First find the line with "de $A$ con $B$" in the entries below, then set down exactly every line through the line with "We will start with a backwater", that line included.
----------------------------------------
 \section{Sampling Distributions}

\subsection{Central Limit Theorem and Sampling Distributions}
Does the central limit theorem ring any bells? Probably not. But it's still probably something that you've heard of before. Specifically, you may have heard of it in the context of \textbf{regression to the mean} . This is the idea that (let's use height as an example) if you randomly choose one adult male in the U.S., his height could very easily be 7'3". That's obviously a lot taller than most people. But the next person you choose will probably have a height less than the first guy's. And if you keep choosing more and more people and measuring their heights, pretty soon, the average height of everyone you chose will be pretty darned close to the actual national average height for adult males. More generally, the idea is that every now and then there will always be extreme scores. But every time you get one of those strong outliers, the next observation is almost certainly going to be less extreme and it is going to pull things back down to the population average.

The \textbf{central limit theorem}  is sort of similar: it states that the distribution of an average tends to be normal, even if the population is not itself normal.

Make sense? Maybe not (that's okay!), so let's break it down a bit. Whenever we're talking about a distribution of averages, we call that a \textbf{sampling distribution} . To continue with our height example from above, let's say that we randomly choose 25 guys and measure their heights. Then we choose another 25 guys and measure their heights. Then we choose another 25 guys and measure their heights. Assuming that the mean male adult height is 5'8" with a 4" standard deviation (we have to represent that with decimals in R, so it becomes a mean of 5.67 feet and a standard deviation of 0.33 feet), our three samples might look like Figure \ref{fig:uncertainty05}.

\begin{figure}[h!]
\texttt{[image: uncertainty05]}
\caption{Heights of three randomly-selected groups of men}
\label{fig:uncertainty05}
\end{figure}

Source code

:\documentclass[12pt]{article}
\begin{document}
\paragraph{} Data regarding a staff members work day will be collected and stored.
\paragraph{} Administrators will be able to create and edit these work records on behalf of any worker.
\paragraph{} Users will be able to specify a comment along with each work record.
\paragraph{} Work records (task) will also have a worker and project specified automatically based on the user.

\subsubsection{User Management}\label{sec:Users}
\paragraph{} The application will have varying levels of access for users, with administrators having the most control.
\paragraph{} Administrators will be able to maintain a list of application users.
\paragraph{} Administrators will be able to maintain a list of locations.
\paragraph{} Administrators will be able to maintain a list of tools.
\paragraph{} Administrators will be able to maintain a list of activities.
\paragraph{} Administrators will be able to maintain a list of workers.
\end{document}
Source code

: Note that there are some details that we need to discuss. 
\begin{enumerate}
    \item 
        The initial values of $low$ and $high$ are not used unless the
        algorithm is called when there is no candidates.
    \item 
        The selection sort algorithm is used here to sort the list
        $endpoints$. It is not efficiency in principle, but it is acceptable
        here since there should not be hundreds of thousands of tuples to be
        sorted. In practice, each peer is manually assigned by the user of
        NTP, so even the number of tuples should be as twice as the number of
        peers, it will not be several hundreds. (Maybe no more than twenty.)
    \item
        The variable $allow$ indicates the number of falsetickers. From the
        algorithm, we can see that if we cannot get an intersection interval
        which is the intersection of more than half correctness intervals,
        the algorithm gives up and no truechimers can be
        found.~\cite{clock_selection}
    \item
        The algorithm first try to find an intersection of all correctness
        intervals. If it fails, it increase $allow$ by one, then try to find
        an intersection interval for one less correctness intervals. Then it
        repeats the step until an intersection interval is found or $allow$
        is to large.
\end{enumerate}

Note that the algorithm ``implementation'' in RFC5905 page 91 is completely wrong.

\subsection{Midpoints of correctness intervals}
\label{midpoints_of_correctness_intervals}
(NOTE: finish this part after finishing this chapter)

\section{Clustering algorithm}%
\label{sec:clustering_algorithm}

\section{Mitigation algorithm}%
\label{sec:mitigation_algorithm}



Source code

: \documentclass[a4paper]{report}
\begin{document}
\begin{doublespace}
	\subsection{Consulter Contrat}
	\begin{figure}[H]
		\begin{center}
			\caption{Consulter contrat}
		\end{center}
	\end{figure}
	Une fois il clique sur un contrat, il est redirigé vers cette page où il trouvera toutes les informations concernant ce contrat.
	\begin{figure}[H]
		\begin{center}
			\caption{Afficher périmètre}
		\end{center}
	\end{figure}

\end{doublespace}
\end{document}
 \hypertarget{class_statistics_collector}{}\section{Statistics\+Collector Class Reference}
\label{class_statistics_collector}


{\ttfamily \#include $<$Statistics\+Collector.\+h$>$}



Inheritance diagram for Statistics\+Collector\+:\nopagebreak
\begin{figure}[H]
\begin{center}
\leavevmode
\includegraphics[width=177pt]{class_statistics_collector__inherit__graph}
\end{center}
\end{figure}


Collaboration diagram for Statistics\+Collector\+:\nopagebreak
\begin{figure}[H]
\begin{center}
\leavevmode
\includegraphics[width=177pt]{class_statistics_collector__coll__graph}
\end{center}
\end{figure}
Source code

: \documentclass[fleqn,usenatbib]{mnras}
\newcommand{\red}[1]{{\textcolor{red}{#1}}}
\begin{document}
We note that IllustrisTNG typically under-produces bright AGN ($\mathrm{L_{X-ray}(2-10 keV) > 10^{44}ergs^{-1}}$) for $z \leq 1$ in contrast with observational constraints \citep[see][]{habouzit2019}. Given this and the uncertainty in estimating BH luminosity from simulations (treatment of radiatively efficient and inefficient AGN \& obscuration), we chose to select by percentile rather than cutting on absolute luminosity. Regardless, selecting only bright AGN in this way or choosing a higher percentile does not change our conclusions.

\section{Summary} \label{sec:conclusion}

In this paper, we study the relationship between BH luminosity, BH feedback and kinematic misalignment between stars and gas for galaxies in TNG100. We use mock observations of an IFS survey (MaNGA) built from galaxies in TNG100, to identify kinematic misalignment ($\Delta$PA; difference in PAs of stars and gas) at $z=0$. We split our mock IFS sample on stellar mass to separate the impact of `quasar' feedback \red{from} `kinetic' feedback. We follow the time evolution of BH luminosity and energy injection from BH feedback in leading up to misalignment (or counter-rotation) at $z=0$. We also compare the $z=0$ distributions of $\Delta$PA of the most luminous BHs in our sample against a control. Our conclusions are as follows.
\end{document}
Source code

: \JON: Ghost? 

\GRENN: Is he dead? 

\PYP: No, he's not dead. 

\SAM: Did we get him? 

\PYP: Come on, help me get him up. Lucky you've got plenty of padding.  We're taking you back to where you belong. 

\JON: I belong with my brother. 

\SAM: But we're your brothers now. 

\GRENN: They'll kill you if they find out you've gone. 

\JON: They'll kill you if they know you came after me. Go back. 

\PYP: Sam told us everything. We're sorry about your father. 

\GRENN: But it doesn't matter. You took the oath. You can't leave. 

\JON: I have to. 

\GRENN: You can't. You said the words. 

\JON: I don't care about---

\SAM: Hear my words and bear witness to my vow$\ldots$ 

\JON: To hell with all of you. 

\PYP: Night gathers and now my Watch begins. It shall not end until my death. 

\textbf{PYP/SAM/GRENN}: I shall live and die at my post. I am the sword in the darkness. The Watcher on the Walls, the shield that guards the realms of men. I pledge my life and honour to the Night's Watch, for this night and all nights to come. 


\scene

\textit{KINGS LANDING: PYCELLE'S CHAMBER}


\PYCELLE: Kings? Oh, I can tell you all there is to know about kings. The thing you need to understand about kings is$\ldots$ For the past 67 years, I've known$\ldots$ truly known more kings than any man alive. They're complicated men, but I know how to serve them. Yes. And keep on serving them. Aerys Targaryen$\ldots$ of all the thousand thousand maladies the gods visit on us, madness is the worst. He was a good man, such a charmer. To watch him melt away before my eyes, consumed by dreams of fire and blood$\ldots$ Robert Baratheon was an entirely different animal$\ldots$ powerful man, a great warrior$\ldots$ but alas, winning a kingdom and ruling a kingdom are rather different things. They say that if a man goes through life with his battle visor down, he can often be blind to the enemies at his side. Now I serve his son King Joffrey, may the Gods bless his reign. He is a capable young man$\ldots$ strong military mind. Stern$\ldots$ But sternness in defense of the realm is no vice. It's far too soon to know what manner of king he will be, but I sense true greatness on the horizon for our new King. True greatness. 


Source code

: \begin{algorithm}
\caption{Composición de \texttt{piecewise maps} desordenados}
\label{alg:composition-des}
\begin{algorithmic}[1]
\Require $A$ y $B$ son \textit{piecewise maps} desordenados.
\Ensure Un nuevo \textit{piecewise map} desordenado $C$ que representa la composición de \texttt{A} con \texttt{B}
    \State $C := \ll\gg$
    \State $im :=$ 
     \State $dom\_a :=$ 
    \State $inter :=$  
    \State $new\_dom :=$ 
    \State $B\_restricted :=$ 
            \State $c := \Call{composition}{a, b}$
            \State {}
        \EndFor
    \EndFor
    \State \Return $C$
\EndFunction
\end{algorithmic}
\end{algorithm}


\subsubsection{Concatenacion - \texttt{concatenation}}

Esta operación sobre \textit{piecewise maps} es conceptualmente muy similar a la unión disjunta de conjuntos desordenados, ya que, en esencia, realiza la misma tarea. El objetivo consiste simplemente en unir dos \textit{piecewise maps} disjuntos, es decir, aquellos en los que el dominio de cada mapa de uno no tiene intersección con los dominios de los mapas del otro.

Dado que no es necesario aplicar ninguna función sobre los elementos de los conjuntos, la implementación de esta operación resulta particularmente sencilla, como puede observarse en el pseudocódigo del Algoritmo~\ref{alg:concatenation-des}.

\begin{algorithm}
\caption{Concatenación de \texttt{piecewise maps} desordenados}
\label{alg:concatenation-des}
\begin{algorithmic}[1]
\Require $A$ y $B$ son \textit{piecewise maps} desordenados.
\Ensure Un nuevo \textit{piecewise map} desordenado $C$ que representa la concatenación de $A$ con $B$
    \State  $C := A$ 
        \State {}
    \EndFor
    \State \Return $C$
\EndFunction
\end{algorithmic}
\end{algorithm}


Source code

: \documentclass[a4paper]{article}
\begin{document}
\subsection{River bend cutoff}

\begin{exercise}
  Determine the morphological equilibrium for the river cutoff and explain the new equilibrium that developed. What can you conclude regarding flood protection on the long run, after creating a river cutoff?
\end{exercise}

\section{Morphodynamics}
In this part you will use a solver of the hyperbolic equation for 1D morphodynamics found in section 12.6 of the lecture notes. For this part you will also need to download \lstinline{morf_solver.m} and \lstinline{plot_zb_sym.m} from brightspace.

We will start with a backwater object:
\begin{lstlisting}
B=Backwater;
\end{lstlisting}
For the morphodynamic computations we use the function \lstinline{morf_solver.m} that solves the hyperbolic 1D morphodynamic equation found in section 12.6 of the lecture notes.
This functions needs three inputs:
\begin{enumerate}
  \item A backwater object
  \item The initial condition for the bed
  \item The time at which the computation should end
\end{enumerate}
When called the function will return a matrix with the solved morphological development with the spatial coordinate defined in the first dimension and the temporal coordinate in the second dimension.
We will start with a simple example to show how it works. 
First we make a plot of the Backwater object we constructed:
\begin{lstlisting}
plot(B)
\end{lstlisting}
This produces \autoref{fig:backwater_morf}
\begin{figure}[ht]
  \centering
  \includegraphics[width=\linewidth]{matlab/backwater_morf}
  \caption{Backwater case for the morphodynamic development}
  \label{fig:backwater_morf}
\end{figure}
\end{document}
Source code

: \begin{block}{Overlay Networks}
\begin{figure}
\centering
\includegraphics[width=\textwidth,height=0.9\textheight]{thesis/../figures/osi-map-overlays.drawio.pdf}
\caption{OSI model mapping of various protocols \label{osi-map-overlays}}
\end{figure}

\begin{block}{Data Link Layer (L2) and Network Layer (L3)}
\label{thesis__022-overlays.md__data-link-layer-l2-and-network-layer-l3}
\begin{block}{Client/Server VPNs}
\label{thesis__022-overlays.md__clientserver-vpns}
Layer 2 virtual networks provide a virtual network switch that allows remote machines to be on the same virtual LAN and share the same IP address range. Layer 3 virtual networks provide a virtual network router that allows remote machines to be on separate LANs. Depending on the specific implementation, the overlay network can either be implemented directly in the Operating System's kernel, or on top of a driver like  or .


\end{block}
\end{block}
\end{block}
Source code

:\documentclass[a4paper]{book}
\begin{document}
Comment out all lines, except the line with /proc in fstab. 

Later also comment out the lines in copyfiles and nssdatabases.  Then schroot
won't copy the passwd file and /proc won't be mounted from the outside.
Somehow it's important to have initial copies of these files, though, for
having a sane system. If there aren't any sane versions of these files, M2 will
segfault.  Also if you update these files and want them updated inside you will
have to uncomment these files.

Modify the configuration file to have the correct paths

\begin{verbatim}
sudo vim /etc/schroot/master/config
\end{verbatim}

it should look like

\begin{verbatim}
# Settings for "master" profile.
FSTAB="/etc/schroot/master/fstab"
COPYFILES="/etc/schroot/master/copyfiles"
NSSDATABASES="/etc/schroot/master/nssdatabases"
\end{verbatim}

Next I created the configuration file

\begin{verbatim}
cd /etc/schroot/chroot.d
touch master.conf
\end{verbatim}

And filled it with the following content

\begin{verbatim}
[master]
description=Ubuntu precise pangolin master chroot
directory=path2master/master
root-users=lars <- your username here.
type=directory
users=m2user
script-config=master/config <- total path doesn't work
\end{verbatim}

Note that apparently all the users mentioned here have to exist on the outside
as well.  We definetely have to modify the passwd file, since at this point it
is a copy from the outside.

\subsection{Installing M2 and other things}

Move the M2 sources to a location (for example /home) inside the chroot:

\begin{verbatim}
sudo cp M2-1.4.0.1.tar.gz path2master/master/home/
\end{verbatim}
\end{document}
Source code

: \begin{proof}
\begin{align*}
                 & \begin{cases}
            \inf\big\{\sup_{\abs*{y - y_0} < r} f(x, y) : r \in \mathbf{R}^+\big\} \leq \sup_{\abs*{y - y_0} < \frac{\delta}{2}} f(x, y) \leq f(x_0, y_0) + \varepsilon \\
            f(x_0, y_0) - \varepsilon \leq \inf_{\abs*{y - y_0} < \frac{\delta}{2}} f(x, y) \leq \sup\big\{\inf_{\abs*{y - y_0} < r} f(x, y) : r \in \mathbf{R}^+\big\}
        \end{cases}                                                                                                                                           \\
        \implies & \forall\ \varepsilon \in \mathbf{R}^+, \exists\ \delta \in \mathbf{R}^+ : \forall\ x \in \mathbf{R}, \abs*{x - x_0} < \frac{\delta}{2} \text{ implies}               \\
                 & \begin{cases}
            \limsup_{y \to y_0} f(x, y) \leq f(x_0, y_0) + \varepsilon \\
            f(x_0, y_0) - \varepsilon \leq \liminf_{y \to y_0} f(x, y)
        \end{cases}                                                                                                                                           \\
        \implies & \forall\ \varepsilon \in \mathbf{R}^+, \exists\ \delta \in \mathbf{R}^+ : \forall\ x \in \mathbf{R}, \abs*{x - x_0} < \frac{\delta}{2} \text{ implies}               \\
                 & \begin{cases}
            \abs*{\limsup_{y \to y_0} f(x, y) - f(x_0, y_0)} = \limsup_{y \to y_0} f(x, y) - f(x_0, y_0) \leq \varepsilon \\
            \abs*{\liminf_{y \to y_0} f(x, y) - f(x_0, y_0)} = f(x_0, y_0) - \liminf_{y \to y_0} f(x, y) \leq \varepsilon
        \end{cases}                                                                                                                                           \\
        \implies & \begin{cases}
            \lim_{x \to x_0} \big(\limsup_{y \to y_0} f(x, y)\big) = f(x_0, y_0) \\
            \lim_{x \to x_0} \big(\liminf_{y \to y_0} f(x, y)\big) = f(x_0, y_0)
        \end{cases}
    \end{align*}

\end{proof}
----------------------------------------
**Solved exercise:**
\Ensure Un nuevo \textit{piecewise map} desordenado $C$ que representa la concatenación de $A$ con $B$
    \State  $C := A$ 
        \State {}
    \EndFor
    \State \Return $C$
\EndFunction
\end{algorithmic}
\end{algorithm}


Source code

: \documentclass[a4paper]{article}
\begin{document}
\subsection{River bend cutoff}

\begin{exercise}
  Determine the morphological equilibrium for the river cutoff and explain the new equilibrium that developed. What can you conclude regarding flood protection on the long run, after creating a river cutoff?
\end{exercise}

\section{Morphodynamics}
In this part you will use a solver of the hyperbolic equation for 1D morphodynamics found in section 12.6 of the lecture notes. For this part you will also need to download \lstinline{morf_solver.m} and \lstinline{plot_zb_sym.m} from brightspace.

We will start with a backwater object:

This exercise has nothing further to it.